• **What the exercise asks**
Set down the material in full. Keep every line exactly as it is.

• **The input**
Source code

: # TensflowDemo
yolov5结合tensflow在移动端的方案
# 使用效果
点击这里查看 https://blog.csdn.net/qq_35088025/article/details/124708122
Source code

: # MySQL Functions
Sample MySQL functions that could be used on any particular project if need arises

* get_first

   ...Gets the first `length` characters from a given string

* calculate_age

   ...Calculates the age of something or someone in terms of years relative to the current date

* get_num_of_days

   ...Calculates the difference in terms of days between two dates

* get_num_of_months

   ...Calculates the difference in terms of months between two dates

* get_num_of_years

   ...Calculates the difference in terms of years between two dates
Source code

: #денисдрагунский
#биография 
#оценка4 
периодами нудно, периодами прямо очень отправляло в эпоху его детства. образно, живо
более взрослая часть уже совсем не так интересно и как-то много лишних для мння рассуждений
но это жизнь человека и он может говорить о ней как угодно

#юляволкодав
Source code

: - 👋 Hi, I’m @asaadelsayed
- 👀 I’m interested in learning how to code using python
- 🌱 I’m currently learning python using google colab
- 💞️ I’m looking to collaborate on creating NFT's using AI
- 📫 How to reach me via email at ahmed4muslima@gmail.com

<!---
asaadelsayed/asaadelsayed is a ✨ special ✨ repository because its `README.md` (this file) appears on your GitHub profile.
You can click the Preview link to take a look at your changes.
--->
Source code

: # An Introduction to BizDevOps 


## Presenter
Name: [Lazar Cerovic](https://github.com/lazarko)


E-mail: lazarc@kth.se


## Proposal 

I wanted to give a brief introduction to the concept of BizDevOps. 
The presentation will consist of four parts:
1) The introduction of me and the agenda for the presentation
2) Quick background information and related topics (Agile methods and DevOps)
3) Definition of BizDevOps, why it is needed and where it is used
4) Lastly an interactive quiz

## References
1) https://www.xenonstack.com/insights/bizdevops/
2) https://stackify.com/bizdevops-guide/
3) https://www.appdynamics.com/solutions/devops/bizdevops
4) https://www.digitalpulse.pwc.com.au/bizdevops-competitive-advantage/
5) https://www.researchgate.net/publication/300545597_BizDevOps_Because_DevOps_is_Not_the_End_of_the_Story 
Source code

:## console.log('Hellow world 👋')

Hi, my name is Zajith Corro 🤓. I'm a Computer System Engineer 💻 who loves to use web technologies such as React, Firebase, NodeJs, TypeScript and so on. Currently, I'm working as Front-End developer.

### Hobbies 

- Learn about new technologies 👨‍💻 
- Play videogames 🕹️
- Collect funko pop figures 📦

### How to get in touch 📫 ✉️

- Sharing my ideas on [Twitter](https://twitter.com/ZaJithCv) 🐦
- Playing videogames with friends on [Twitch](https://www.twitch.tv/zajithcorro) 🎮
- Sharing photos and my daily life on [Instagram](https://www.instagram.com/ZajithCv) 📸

• **Answer space**
Source code

: # TensflowDemo
yolov5结合tensflow在移动端的方案
# 使用效果
点击这里查看 https://blog.csdn.net/qq_35088025/article/details/124708122
Source code

: # MySQL Functions
Sample MySQL functions that could be used on any particular project if need arises

* get_first

   ...Gets the first `length` characters from a given string

* calculate_age

   ...Calculates the age of something or someone in terms of years relative to the current date

* get_num_of_days

   ...Calculates the difference in terms of days between two dates

* get_num_of_months

   ...Calculates the difference in terms of months between two dates

* get_num_of_years

   ...Calculates the difference in terms of years between two dates
Source code

: #денисдрагунский
#биография 
#оценка4 
периодами нудно, периодами прямо очень отправляло в эпоху его детства. образно, живо
более взрослая часть уже совсем не так интересно и как-то много лишних для мння рассуждений
но это жизнь человека и он может говорить о ней как угодно

#юляволкодав
Source code

: - 👋 Hi, I’m @asaadelsayed
- 👀 I’m interested in learning how to code using python
- 🌱 I’m currently learning python using google colab
- 💞️ I’m looking to collaborate on creating NFT's using AI
- 📫 How to reach me via email at ahmed4muslima@gmail.com

<!---
asaadelsayed/asaadelsayed is a ✨ special ✨ repository because its `README.md` (this file) appears on your GitHub profile.
You can click the Preview link to take a look at your changes.
--->
Source code

: # An Introduction to BizDevOps 


## Presenter
Name: [Lazar Cerovic](https://github.com/lazarko)


E-mail: lazarc@kth.se


## Proposal 

I wanted to give a brief introduction to the concept of BizDevOps. 
The presentation will consist of four parts:
1) The introduction of me and the agenda for the presentation
2) Quick background information and related topics (Agile methods and DevOps)
3) Definition of BizDevOps, why it is needed and where it is used
4) Lastly an interactive quiz

## References
1) https://www.xenonstack.com/insights/bizdevops/
2) https://stackify.com/bizdevops-guide/
3) https://www.appdynamics.com/solutions/devops/bizdevops
4) https://www.digitalpulse.pwc.com.au/bizdevops-competitive-advantage/
5) https://www.researchgate.net/publication/300545597_BizDevOps_Because_DevOps_is_Not_the_End_of_the_Story 
Source code

:## console.log('Hellow world 👋')

Hi, my name is Zajith Corro 🤓. I'm a Computer System Engineer 💻 who loves to use web technologies such as React, Firebase, NodeJs, TypeScript and so on. Currently, I'm working as Front-End developer.

### Hobbies 

- Learn about new technologies 👨‍💻 
- Play videogames 🕹️
- Collect funko pop figures 📦

### How to get in touch 📫 ✉️

- Sharing my ideas on [Twitter](https://twitter.com/ZaJithCv) 🐦
- Playing videogames with friends on [Twitch](https://www.twitch.tv/zajithcorro) 🎮
- Sharing photos and my daily life on [Instagram](https://www.instagram.com/ZajithCv) 📸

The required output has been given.